On a beautiful evening recently, as I sauntered towards the grand entrance of the railway station, feeling like a protagonist in my own adventure, little did I know that fate had conspired to turn my day into a slapstick comedy routine. With the grace of a newborn giraffe, I managed to trip over my own feet and perform a flawless face-plant onto the unforgiving granite steps. My left hand, in a bid to save my dignity (and my nose), collided with the stones, sending my glasses flying into the unknown.
In that moment of chaos, with the world spinning faster than a tumble dryer on overdrive, I couldn't help but marvel at the sheer irony of the situation. Had my glasses shattered upon impact, I would have been left stranded, unable to decipher the blurry train departure boards to determine my train of choice. Talk about a sight for sore eyes!
As I lay there, contemplating my life choices and the resilience of granite, I couldn't help but wonder if the passers-by mistook me for a method actor auditioning for the role of a drunken stumblebum. Yet, amidst the sea of indifferent faces, two angels in human form materialized before me. Their concerned voices cut through the haze of embarrassment, asking the age-old question: "Are you okay?"
Now, one might argue that their inquiry was less about genuine concern and more about confirming whether I was a hazard to public safety.
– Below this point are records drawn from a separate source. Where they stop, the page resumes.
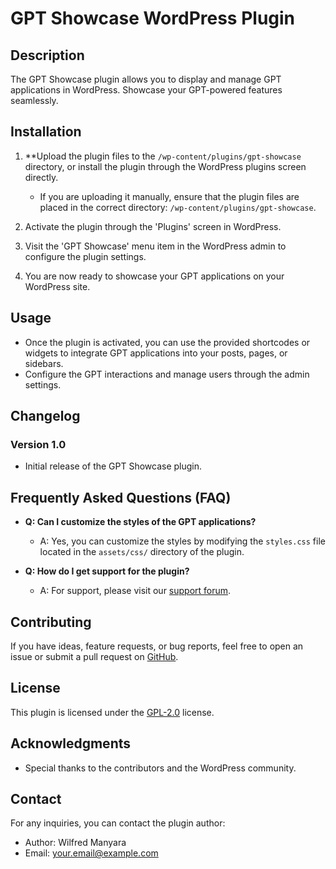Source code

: # GPT Showcase WordPress Plugin

## Description

The GPT Showcase plugin allows you to display and manage GPT applications in WordPress. Showcase your GPT-powered features seamlessly.

## Installation

1. **Upload the plugin files to the `/wp-content/plugins/gpt-showcase` directory, or install the plugin through the WordPress plugins screen directly.
   - If you are uploading it manually, ensure that the plugin files are placed in the correct directory: `/wp-content/plugins/gpt-showcase`.

2. Activate the plugin through the 'Plugins' screen in WordPress.

3. Visit the 'GPT Showcase' menu item in the WordPress admin to configure the plugin settings.

4. You are now ready to showcase your GPT applications on your WordPress site.

## Usage

- Once the plugin is activated, you can use the provided shortcodes or widgets to integrate GPT applications into your posts, pages, or sidebars.
- Configure the GPT interactions and manage users through the admin settings.

## Changelog

### Version 1.0
- Initial release of the GPT Showcase plugin.

## Frequently Asked Questions (FAQ)

- **Q: Can I customize the styles of the GPT applications?**
  - A: Yes, you can customize the styles by modifying the `styles.css` file located in the `assets/css/` directory of the plugin.

- **Q: How do I get support for the plugin?**
  - A: For support, please visit our [support forum](link-to-support-forum).

## Contributing

If you have ideas, feature requests, or bug reports, feel free to open an issue or submit a pull request on [GitHub](link-to-github-repo).

## License

This plugin is licensed under the [GPL-2.0](https://www.gnu.org/licenses/gpl-2.0.html) license.

## Acknowledgments

- Special thanks to the contributors and the WordPress community.

## Contact

For any inquiries, you can contact the plugin author:

- Author: Wilfred Manyara
- Email: your.email@example.com


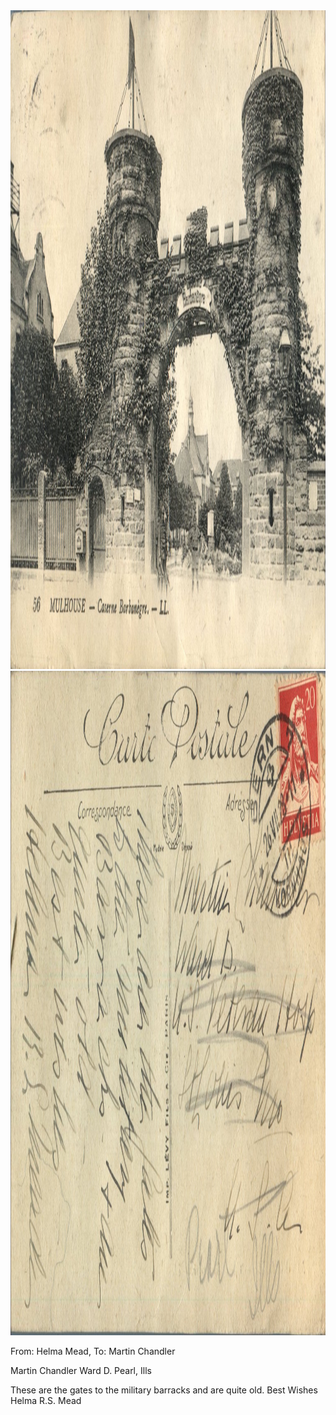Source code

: <html><body><img class="alignnone size-full wp-image-2250" src="/wp-content/uploads/2015/01/postcard-2014-20150102_15143942_0217.jpg" alt="postcard-2014-20150102_15143942_0217" width="1499" height="1054"> <img class="alignnone size-full wp-image-2251" src="/wp-content/uploads/2015/01/postcard-2014-20150102_15144711_0218.jpg" alt="postcard-2014-20150102_15144711_0218" width="1527" height="1063">

From: Helma Mead, To: Martin Chandler

Martin Chandler
Ward D.
Pearl, Ills

These are the gates to the military barracks and are quite old.
Best Wishes
Helma R.S. Mead</body></html>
But hey, I'll take what I can get in moments of dire need.
Once I got up, gathered my glasses, pen and wallet and had one last look at my clothes. Despite millions of feet trampling those steps between the morning and the evening, fortunately, my clothes didn't get dirty with that fall – I must say thanks to the cleaning staff of the station for saving the grace.
However, the comedy of chaos didn't end there. Oh no, fate had one final punchline up its sleeve. The collision with the granite steps resulted in a rather unfortunate fracture in two of my left-hand fingers. And thus, I found myself sporting the latest fashion trend: finger splints, courtesy of modern medicine. A final thanks to those granite steps for being kind to me fracturing just my two fingers and not knees!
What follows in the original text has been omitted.